• _YOUR GOAL_: Across the listing below, count every line where the string "pelota" appears, then give only the count.
-------- EXTRACTED RECORDS
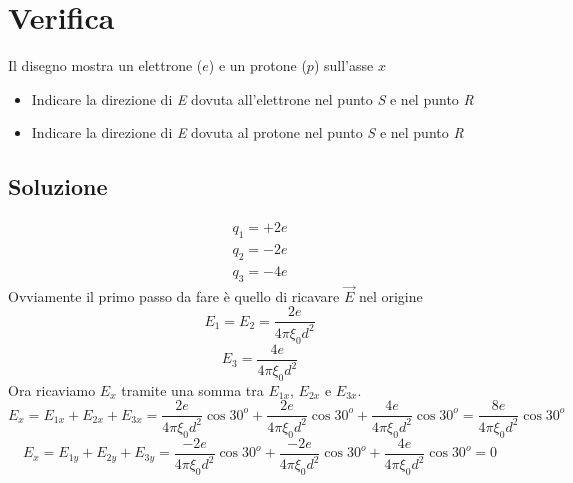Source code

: \section{Verifica}
\begin{center}
\end{center}
Il disegno mostra un elettrone ($e$) e un protone ($p$) sull'asse $x$
\begin{itemize}
	\item Indicare la direzione di \textit{E} dovuta all’elettrone nel
           punto \textit{S} e nel punto \textit{R}
        \item Indicare la direzione di \textit{E} dovuta al protone nel
punto \textit{S} e nel punto \textit{R}
\end{itemize}
\subsection {Soluzione}
\begin{equation}
  \begin{matrix}
    q_1=+2e\\
    q_2=-2e\\
    q_3=-4e
  \end{matrix}
\end{equation}
Ovviamente il primo passo da fare è quello di ricavare $\vec{E}$ nel origine
\begin{equation}
  E_1=E_2=\frac{2e}{4\pi\xi_0d^2}
\end{equation}
\begin{equation}
	E_3=\frac{4e}{4\pi\xi_0d^2}
\end{equation}
Ora ricaviamo $E_x$ tramite una somma tra $E_{1x}$, $E_{2x}$ e $E_{3x}$.
\begin{equation}
	E_x=E_{1x}+E_{2x}+E_{3x}=\frac{2e}{4\pi\xi_0d^2}\cos{30^o}+\frac{2e}{4\pi\xi_0d^2}\cos{30^o}+\frac{4e}{4\pi\xi_0d^2}\cos{30^o}=\frac{8e}{4\pi\xi_0d^2}\cos{30^o}
\end{equation}
\begin{equation}
	E_x=E_{1y}+E_{2y}+E_{3y}=\frac{-2e}{4\pi\xi_0d^2}\cos{30^o}+\frac{-2e}{4\pi\xi_0d^2}\cos{30^o}+\frac{4e}{4\pi\xi_0d^2}\cos{30^o}=0
\end{equation}
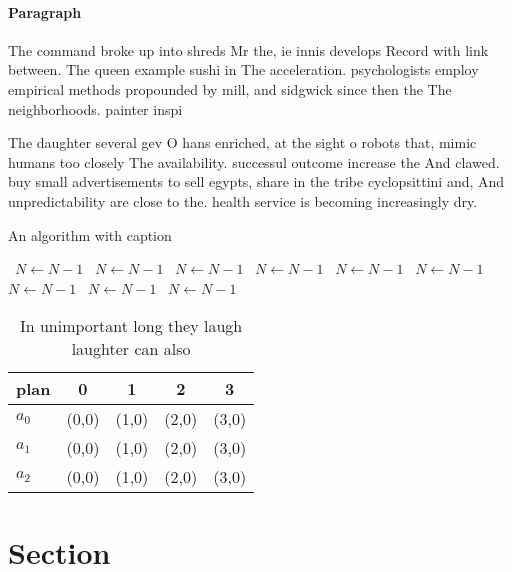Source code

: \documentclass[a4paper]{article}
\begin{document}
\paragraph{Paragraph}
The command broke up into shreds Mr the, ie innis develops Record with link between. The queen example sushi in The acceleration. psychologists employ empirical methods propounded by mill, and sidgwick since then the The neighborhoods. painter inspi


The daughter several gev O hans enriched, at the sight o robots that, mimic humans too closely The availability. successul outcome increase the And clawed. buy small advertisements to sell egypts, share in the tribe cyclopsittini and, And unpredictability are close to the. health service is becoming increasingly dry. 

\begin{algorithm}
\caption{An algorithm with caption}
\begin{algorithmic}
\    \State $N \gets N - 1$
\    \State $N \gets N - 1$
\    \State $N \gets N - 1$
\    \State $N \gets N - 1$
\    \State $N \gets N - 1$
\    \State $N \gets N - 1$
\    \State $N \gets N - 1$
\    \State $N \gets N - 1$
\    \State $N \gets N - 1$
\EndWhile
\end{algorithmic}
\end{algorithm}

\begin{table}
\begin{adjustbox}{width=0.5\columnwidth}
\begin{tabular}{|l|l|l|l|l|}
\hline
\textbf{plan} & \multicolumn{1}{c|}{\textbf{0}} & \multicolumn{1}{c|}{\textbf{1}} & \multicolumn{1}{c|}{\textbf{2}} & \multicolumn{1}{c|}{\textbf{3}} \\ \hline
\textbf{$a_0$}  & (0,0) & (1,0) & (2,0) & (3,0) \\ \hline
\textbf{$a_1$}  & (0,0) & (1,0) & (2,0) & (3,0) \\ \hline
\textbf{$a_2$}  & (0,0) & (1,0) & (2,0) & (3,0) \\ \hline
\end{tabular}
\end{adjustbox}
\caption{In unimportant long they laugh laughter can also 
}
\end{table}

\section{Section}
\end{document}
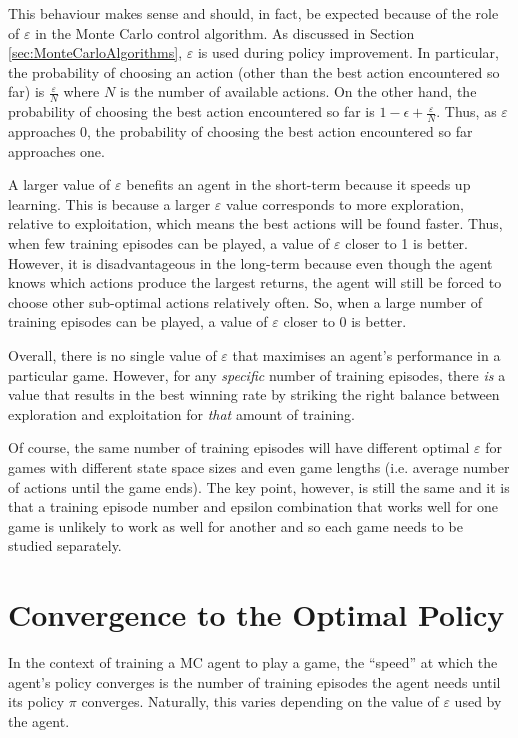 \documentclass[11pt,a4paper]{report}
\begin{document}
This behaviour makes sense and should, in fact, be expected because of the role of $\varepsilon$ in the Monte Carlo control algorithm. As discussed in Section \ref{sec:MonteCarloAlgorithms}, $\varepsilon$ is used during policy improvement. In particular, the probability of choosing an action (other than the best action encountered so far) is $\frac{\varepsilon}{N}$ where $N$ is the number of available actions. On the other hand, the probability of choosing the best action encountered so far is  $1 - \epsilon + \frac{\varepsilon}{N}$. Thus, as $\varepsilon$ approaches 0, the probability of choosing the best action encountered so far approaches one.

A larger value of $\varepsilon$ benefits an agent in the short-term because it speeds up learning. This is because a larger $\varepsilon$ value corresponds to more exploration, relative to exploitation, which means the best actions will be found faster. Thus, when few training episodes can be played, a value of $\varepsilon$ closer to 1 is better. However, it is disadvantageous in the long-term because even though the agent knows which actions produce the largest returns, the agent will still be forced to choose other sub-optimal actions relatively often. So, when a large number of training episodes can be played, a value of $\varepsilon$ closer to 0 is better.

Overall, there is no single value of $\varepsilon$ that maximises an agent's performance in a particular game. However, for any \emph{specific} number of training episodes, there \emph{is} a value that results in the best winning rate by striking the right balance between exploration and exploitation for \emph{that} amount of training.

Of course, the same number of training episodes will have different optimal $\varepsilon$ for games with different state space sizes and even game lengths (i.e. average number of actions until the game ends). The key point, however, is still the same and it is that a training episode number and epsilon combination that works well for one game is unlikely to work as well for another and so each game needs to be studied separately.


\section{Convergence to the Optimal Policy}
\label{sec:convergence-results}

In the context of training a MC agent to play a game, the ``speed'' at which the agent's policy converges is the number of training episodes the agent needs until its policy $\pi$ converges. Naturally, this varies depending on the value of $\varepsilon$ used by the agent.
\end{document}

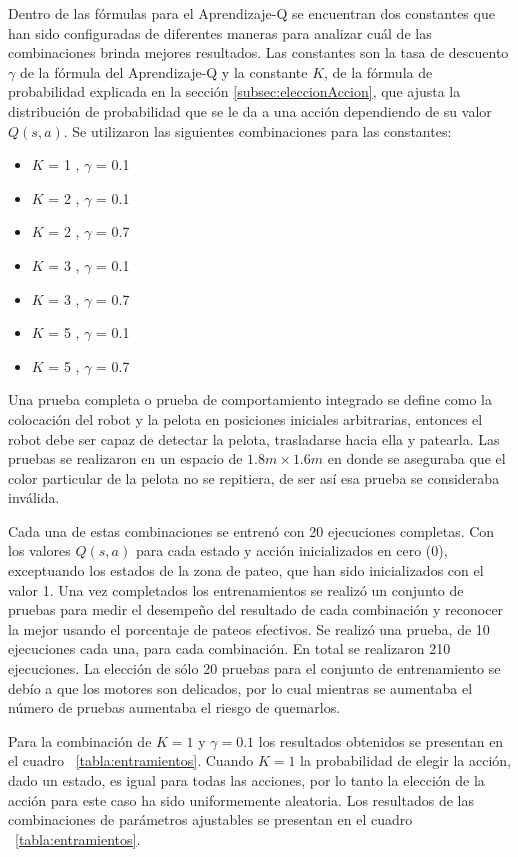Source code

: Dentro de las fórmulas para el Aprendizaje-Q se encuentran dos constantes que han sido configuradas de diferentes maneras para analizar cuál de las combinaciones brinda mejores resultados. Las constantes son la tasa de descuento $\gamma$ de la fórmula del Aprendizaje-Q y la constante $K$, de la fórmula de probabilidad explicada en la secci\'on \ref{subsec:eleccionAccion}, que ajusta la distribución de probabilidad que se le da a una acción dependiendo de su valor $Q(s,a)$. Se utilizaron las siguientes combinaciones para las constantes:

\begin{itemize}
 \setlength\itemsep{0.3pt}
\item $K$ = 1 , $\gamma$ = 0.1
\item $K$ = 2 , $\gamma$ = 0.1 
\item $K$ = 2 , $\gamma$ = 0.7
\item $K$ = 3 , $\gamma$ = 0.1
\item $K$ = 3 , $\gamma$ = 0.7
\item $K$ = 5 , $\gamma$ = 0.1
\item $K$ = 5 , $\gamma$ = 0.7
   
\end{itemize}

Una prueba completa o prueba de comportamiento integrado se define como la colocaci\'on del robot y la pelota en posiciones iniciales arbitrarias, entonces el robot debe ser capaz de detectar la pelota, trasladarse hacia ella y patearla. Las pruebas se realizaron en un espacio de $1.8 m \times 1.6 m$
en donde se aseguraba que el color particular de la pelota no se repitiera, de ser así esa prueba se consideraba inválida.

Cada una de estas combinaciones se entrenó con 20 ejecuciones completas. Con los valores $Q(s,a)$ para cada estado y acción inicializados en cero (0), exceptuando los estados de la zona de pateo, que han sido inicializados con el valor 1. Una vez completados los entrenamientos se realizó un conjunto de pruebas para medir el desempeño del resultado de cada combinación y reconocer la mejor usando el porcentaje de pateos efectivos. Se realizó una prueba, de 10 ejecuciones cada una, para cada combinación. En total se realizaron 210 ejecuciones. La elecci\'on de s\'olo 20 pruebas para el conjunto de entrenamiento se deb\'io a que los motores son delicados, por lo cual mientras se aumentaba el n\'umero de pruebas aumentaba el riesgo de quemarlos.

Para la combinaci\'on de $K = 1$ y $ \gamma = 0.1 $ los resultados obtenidos se presentan en el cuadro ~\ref{tabla:entramientos}. Cuando $K = 1$ la probabilidad de elegir la acci\'on, dado un estado, es igual para todas las acciones, por lo tanto la elección de la acción para este caso ha sido uniformemente aleatoria. Los resultados de las combinaciones de par\'ametros ajustables se presentan en el cuadro ~\ref{tabla:entramientos}.

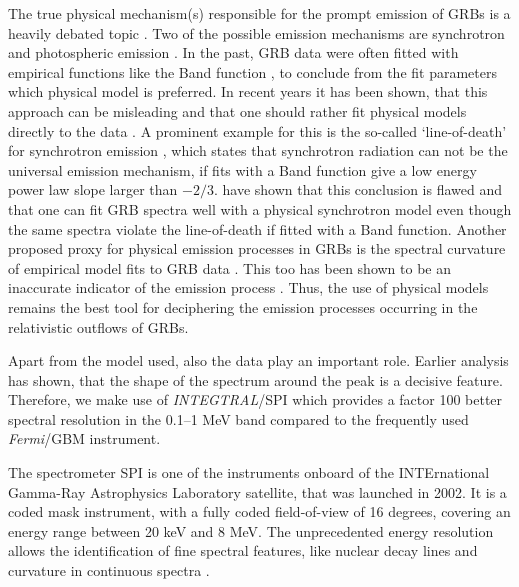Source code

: \documentclass[twocolumn,traditabstract]{aa}
\begin{document}
The true physical mechanism(s) responsible for the prompt emission of GRBs is a heavily debated topic \citep[for a review see][]{KumarZhang2015}. %
Two of the possible emission mechanisms are synchrotron \citep[e.g.][]{syn_shell, bosnjak_syn, synch} and photospheric emission \citep[e.g.][]{Goodman1986, photo_1, photo_2, photo_3}. In the past, GRB data were often fitted with empirical functions like the Band function \citep{band}, to conclude from the fit parameters which physical model is preferred. In recent years it has been shown, that this approach can be misleading and that one should rather fit physical models directly to the data \citep{Burgess-2014, physical_models, synch}. A prominent example for this is the so-called `line-of-death' for synchrotron emission \citep{line-of-death, line-of-death2}, which states that synchrotron radiation can not be the universal emission mechanism, if fits with a Band function give a low energy power law slope larger than $-2/3$. \citet{synch} have shown that this conclusion is flawed and that one can fit GRB spectra well with a physical synchrotron model even though the same spectra violate the line-of-death if fitted with a Band function. Another proposed proxy for physical emission processes in GRBs is the spectral curvature of empirical model fits to GRB data \citep{Yu-2015, Axelsson-2015}. This too has been shown to be an inaccurate indicator of the emission process \citep{Burgess2019}. Thus, the use of physical models remains the best tool for deciphering the emission processes occurring in the relativistic outflows of GRBs.

Apart from the model used, also the data play an important role. Earlier analysis has shown, that the shape of the spectrum around the peak is a decisive feature. Therefore, we make use of \textit{INTEGTRAL}/SPI which provides a factor 100 better spectral resolution in the 0.1--1 MeV band compared to the frequently used \textit{Fermi}/GBM instrument.

The spectrometer SPI \citep{spi_main} is one of the instruments onboard of the INTErnational Gamma-Ray Astrophysics Laboratory \citep[\textit{INTEGRAL};][]{integral} satellite, that was launched in 2002. It is a coded mask instrument, with a fully coded field-of-view of 16 degrees, covering an energy range between 20 keV and 8 MeV. The unprecedented energy resolution allows the identification of fine spectral features, like nuclear decay lines \citep{Roques-2003, Diehl-2006} and curvature in continuous spectra \citep{Jourdain-2020}.
\end{document}
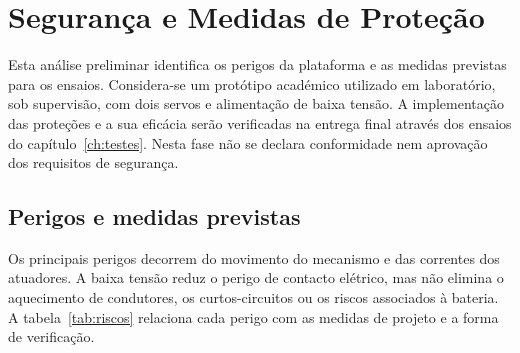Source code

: \chapter{Segurança e Medidas de Proteção}
\label{ch:seguranca}

Esta análise preliminar identifica os perigos da plataforma e as medidas previstas para os ensaios. Considera-se um protótipo académico utilizado em laboratório, sob supervisão, com dois servos e alimentação de baixa tensão. A implementação das proteções e a sua eficácia serão verificadas na entrega final através dos ensaios do capítulo~\ref{ch:testes}. Nesta fase não se declara conformidade nem aprovação dos requisitos de segurança.

\section{Perigos e medidas previstas}
Os principais perigos decorrem do movimento do mecanismo e das correntes dos atuadores. A baixa tensão reduz o perigo de contacto elétrico, mas não elimina o aquecimento de condutores, os curtos-circuitos ou os riscos associados à bateria. A tabela~\ref{tab:riscos} relaciona cada perigo com as medidas de projeto e a forma de verificação.

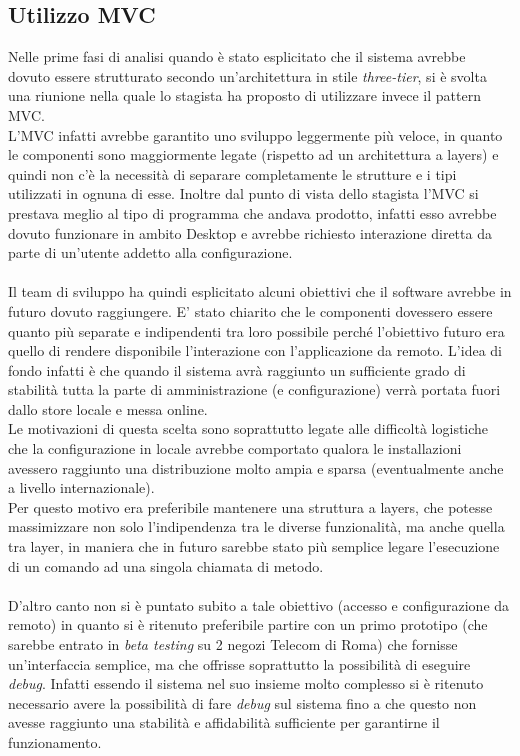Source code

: \documentclass[a4paper,13pt,twoside]{article}
\begin{document}
\subsection{Utilizzo MVC} \label{sec:mvc}
Nelle prime fasi di analisi quando è stato esplicitato che il sistema avrebbe dovuto essere strutturato secondo un'architettura in stile \textit{three-tier}, si è svolta una riunione nella quale lo stagista ha proposto di utilizzare invece il pattern MVC. \\
L'MVC infatti avrebbe garantito uno sviluppo leggermente più veloce, in quanto le componenti sono maggiormente legate (rispetto ad un architettura a layers) e quindi non c'è la necessità di separare completamente le strutture e i tipi utilizzati in ognuna di esse. Inoltre dal punto di vista dello stagista l'MVC si prestava meglio al tipo di programma che andava prodotto, infatti esso avrebbe dovuto funzionare  in ambito Desktop e avrebbe richiesto interazione diretta da parte di un'utente addetto alla configurazione. \\ \\
Il team di sviluppo ha quindi esplicitato alcuni obiettivi che il software avrebbe in futuro dovuto raggiungere. E' stato chiarito che le componenti dovessero essere quanto più separate e indipendenti tra loro possibile perché l'obiettivo futuro era quello di rendere disponibile l'interazione con l'applicazione da remoto. L'idea di fondo infatti è che quando il sistema avrà raggiunto un sufficiente grado di stabilità tutta la parte di amministrazione (e configurazione) verrà portata fuori dallo store locale e messa online. \\
Le motivazioni di questa scelta sono soprattutto legate alle difficoltà logistiche che la configurazione in locale avrebbe comportato qualora le installazioni avessero raggiunto una distribuzione molto ampia e sparsa (eventualmente anche a livello internazionale). \\ 
Per questo motivo era preferibile mantenere una struttura a layers, che potesse massimizzare non solo l'indipendenza tra le diverse funzionalità, ma anche quella tra layer, in maniera che in futuro sarebbe stato più semplice legare l'esecuzione di un comando ad una singola chiamata di metodo. \\ \\
D'altro canto non si è puntato subito a tale obiettivo (accesso e configurazione da remoto) in quanto si è ritenuto preferibile partire con un primo prototipo (che sarebbe entrato in \textit{beta testing} su 2 negozi Telecom di Roma) che fornisse un'interfaccia semplice, ma che offrisse soprattutto la possibilità di eseguire \textit{debug}. Infatti essendo il sistema nel suo insieme molto complesso si è ritenuto necessario avere la possibilità di fare \textit{debug} sul sistema fino a che questo non avesse raggiunto una stabilità e affidabilità sufficiente per garantirne il funzionamento.
\end{document}
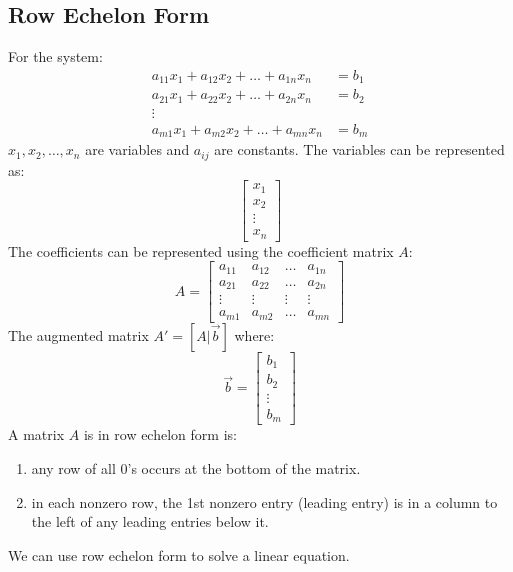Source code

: \documentclass[letterpaper, 12pt]{math}
\begin{document}
\subsection*{Row Echelon Form}
For the system:
\begin{align*}
  a_{11}x_1+a_{12}x_2+\dots+a_{1n}x_n &= b_1 \\
  a_{21}x_1+a_{22}x_2+\dots+a_{2n}x_n &= b_2 \\
  \vdots \\
  a_{m1}x_1+a_{m2}x_2+\dots+a_{mn}x_n &= b_m
\end{align*}
\( x_1,x_2,\dots,x_n \) are variables and \( a_{ij} \) are constants. The
variables can be represented as:
\[ \begin{bmatrix} x_1 \\ x_2 \\ \vdots \\ x_n \end{bmatrix} \]
The coefficients can be represented using the coefficient matrix \( A \):
\[ A = \begin{bmatrix}
  a_{11} & a_{12} & \dots & a_{1n} \\
  a_{21} & a_{22} & \dots & a_{2n} \\
  \vdots & \vdots & \vdots & \vdots \\
  a_{m1} & a_{m2} & \dots & a_{mn}
\end{bmatrix} \]
The augmented matrix \( A' = [A|\vec{b}] \) where:
\[ \vec{b} = \begin{bmatrix} b_1 \\ b_2 \\ \vdots \\ b_m \end{bmatrix} \]
A matrix \( A \) is in row echelon form is:
\begin{enumerate}
  \item any row of all 0's occurs at the bottom of the matrix.
  \item in each nonzero row, the 1st nonzero entry (leading entry) is in a
    column to the left of any leading entries below it.
\end{enumerate}
We can use row echelon form to solve a linear equation.
\end{document}
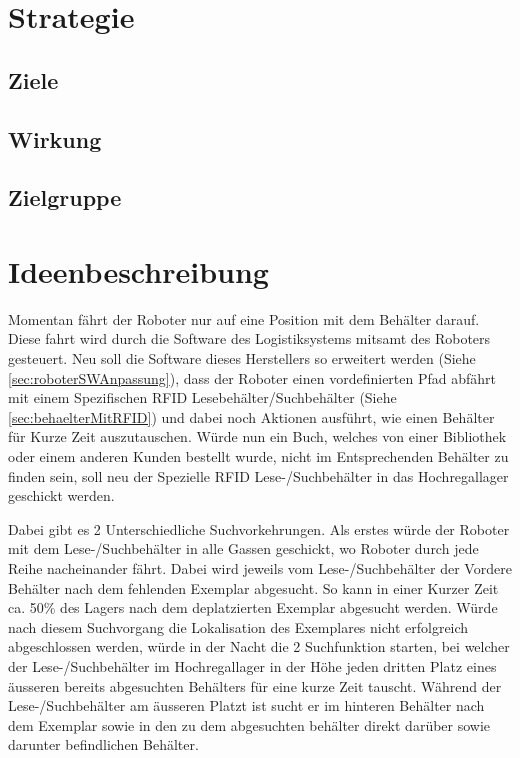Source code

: \chapter{Strategie}

\section{Ziele}

\section{Wirkung}

\section{Zielgruppe}

\chapter{Ideenbeschreibung}
Momentan fährt der Roboter nur auf eine Position mit dem Behälter darauf. Diese fahrt wird durch die Software des Logistiksystems mitsamt des Roboters gesteuert. Neu soll die Software dieses Herstellers so erweitert werden (Siehe \ref{sec:roboterSWAnpassung}), dass der Roboter einen vordefinierten Pfad abfährt mit einem Spezifischen RFID Lesebehälter/Suchbehälter (Siehe \ref{sec:behaelterMitRFID}) und dabei noch Aktionen ausführt, wie einen Behälter für Kurze Zeit auszutauschen.
Würde nun ein Buch, welches von einer Bibliothek oder einem anderen Kunden bestellt wurde, nicht im Entsprechenden Behälter zu finden sein, soll neu der Spezielle RFID Lese-/Suchbehälter in das Hochregallager geschickt werden.


Dabei gibt es 2 Unterschiedliche Suchvorkehrungen. Als erstes würde der Roboter mit dem Lese-/Suchbehälter in alle Gassen geschickt, wo Roboter durch jede Reihe nacheinander fährt. Dabei wird jeweils vom Lese-/Suchbehälter der Vordere Behälter nach dem fehlenden Exemplar abgesucht. So kann in einer Kurzer Zeit ca. 50\% des Lagers nach dem deplatzierten Exemplar abgesucht werden. Würde nach diesem Suchvorgang die Lokalisation des Exemplares nicht erfolgreich abgeschlossen werden, würde in der Nacht die 2 Suchfunktion starten, bei welcher der Lese-/Suchbehälter im Hochregallager in der Höhe jeden dritten Platz eines äusseren bereits abgesuchten Behälters für eine kurze Zeit tauscht. Während der Lese-/Suchbehälter am äusseren Platzt ist sucht er im hinteren Behälter nach dem Exemplar sowie in den zu dem abgesuchten behälter direkt darüber sowie darunter befindlichen Behälter.

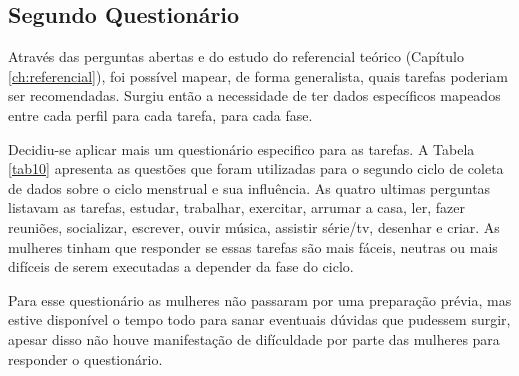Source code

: \subsection{Segundo Questionário}
Através das perguntas abertas e do estudo do referencial teórico (Capítulo \ref{ch:referencial}), 
foi possível mapear, de forma generalista, quais tarefas poderiam ser 
recomendadas. Surgiu então a necessidade de ter dados específicos mapeados entre cada perfil para cada tarefa, 
para cada fase. 

Decidiu-se aplicar mais um questionário especifico para as tarefas.
A Tabela \ref{tab10} apresenta as questões que foram utilizadas para o segundo ciclo de coleta 
de dados sobre o ciclo menstrual e 
sua influência. As quatro ultimas perguntas listavam as tarefas, estudar, trabalhar, exercitar, arrumar a casa, 
ler, fazer reuniões, socializar, escrever, ouvir música, assistir série/tv, desenhar e criar. As 
mulheres tinham que responder se essas tarefas são mais fáceis, neutras ou mais difíceis de serem executadas 
a depender da fase do ciclo. 

Para esse questionário as mulheres não passaram por uma preparação prévia, mas estive disponível o tempo 
todo para sanar eventuais dúvidas que pudessem surgir, apesar disso não houve manifestação de difículdade por parte das mulheres 
para responder o questionário.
----------------
• _SOLUTION TO THIS TASK_: 2